- INFORMATION:
- Opening Delimiter -

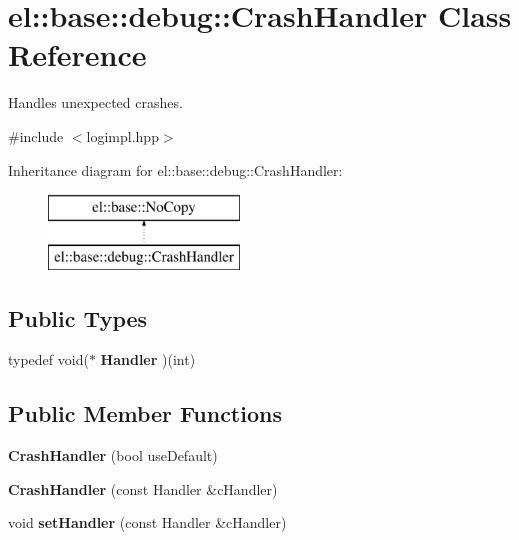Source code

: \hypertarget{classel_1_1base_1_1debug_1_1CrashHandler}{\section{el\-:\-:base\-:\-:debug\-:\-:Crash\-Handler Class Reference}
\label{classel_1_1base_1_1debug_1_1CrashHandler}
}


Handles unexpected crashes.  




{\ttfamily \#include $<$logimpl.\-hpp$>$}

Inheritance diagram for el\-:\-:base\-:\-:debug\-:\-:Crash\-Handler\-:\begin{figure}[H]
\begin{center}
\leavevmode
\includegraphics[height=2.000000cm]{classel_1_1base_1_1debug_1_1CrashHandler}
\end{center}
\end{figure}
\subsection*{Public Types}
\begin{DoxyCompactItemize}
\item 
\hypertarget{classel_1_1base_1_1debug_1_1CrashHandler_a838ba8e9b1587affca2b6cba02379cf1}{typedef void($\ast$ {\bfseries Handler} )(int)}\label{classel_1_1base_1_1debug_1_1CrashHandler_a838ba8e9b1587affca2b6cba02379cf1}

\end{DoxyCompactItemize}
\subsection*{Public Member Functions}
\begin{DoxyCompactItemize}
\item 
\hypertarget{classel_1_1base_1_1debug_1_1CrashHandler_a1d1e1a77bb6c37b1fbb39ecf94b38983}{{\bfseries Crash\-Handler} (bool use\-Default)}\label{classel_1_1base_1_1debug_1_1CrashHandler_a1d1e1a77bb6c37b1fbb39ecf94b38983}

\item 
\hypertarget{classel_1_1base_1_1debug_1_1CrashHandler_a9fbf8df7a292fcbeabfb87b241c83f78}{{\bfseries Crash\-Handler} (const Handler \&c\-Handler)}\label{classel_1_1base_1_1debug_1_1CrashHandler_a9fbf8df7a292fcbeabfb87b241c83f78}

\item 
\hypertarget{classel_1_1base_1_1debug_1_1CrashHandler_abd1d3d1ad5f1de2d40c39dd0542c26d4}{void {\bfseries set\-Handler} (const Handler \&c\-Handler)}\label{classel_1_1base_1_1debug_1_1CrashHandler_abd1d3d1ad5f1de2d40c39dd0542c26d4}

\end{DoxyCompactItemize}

- Closing Delimiter -
- Opening Delimiter -

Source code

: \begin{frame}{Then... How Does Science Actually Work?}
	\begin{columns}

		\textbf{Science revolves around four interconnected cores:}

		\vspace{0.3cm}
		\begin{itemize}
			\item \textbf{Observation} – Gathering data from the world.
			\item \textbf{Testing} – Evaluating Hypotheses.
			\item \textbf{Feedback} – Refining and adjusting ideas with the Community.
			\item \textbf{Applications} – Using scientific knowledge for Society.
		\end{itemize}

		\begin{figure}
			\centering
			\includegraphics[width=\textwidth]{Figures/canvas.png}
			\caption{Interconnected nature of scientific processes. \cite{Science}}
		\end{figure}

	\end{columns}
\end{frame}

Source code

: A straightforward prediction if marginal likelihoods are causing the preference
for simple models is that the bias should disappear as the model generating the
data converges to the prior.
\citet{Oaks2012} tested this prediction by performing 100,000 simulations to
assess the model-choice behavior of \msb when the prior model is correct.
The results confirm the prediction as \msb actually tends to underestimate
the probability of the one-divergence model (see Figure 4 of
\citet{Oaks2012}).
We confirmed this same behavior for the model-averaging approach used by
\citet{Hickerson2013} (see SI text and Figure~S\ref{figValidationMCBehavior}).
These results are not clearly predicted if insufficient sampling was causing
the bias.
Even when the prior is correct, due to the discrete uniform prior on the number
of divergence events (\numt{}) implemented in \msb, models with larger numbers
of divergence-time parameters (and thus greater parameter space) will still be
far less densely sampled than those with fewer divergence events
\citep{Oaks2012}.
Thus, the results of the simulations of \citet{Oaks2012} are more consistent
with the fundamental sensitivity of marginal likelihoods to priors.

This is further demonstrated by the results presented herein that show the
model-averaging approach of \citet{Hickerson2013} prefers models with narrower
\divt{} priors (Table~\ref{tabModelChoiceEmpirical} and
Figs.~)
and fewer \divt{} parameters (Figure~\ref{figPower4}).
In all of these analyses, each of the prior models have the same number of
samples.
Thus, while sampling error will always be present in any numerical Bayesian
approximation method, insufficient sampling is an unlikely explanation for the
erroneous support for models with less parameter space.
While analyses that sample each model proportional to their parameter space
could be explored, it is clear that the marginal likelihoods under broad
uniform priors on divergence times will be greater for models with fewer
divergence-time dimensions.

- Closing Delimiter -
- Opening Delimiter -

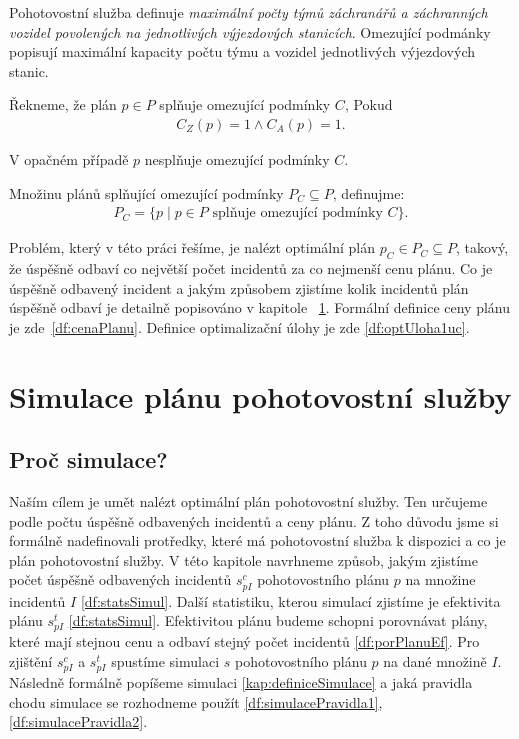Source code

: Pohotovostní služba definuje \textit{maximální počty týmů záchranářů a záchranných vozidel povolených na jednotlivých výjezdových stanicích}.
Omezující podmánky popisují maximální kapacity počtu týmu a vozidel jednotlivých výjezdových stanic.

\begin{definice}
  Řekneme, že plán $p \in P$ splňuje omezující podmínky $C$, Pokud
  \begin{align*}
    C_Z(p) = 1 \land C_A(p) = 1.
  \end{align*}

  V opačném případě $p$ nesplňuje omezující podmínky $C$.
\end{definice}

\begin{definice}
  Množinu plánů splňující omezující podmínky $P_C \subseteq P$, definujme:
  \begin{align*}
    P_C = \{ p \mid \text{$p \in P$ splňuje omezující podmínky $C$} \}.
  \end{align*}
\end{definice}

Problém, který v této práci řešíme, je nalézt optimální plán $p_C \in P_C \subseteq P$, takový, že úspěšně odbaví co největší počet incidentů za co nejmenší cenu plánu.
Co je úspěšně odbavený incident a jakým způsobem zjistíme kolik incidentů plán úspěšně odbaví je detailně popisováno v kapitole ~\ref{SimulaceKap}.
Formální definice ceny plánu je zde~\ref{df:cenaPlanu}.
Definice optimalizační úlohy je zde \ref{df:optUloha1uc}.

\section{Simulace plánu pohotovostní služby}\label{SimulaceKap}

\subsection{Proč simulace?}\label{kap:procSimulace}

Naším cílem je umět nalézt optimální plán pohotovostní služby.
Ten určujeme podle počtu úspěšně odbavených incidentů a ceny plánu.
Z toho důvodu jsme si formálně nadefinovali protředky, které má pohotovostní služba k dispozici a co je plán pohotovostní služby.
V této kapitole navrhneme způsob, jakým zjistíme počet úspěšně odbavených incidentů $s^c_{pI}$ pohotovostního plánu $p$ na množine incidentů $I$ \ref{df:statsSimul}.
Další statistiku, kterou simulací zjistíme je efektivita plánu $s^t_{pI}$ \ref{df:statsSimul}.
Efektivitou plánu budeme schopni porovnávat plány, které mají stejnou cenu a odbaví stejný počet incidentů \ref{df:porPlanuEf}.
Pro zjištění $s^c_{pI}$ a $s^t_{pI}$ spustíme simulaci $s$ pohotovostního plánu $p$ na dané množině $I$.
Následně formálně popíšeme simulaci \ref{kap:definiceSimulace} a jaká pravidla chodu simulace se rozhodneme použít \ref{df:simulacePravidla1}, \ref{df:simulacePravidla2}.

- Closing Delimiter -

- WHAT IS EXPECTED: Using the entries above, repeat only the lines from the one containing "In all of these" through the one containing "erroneous support for", end lines included.

- YOUR SOLUTION:
In all of these analyses, each of the prior models have the same number of
samples.
Thus, while sampling error will always be present in any numerical Bayesian
approximation method, insufficient sampling is an unlikely explanation for the
erroneous support for models with less parameter space.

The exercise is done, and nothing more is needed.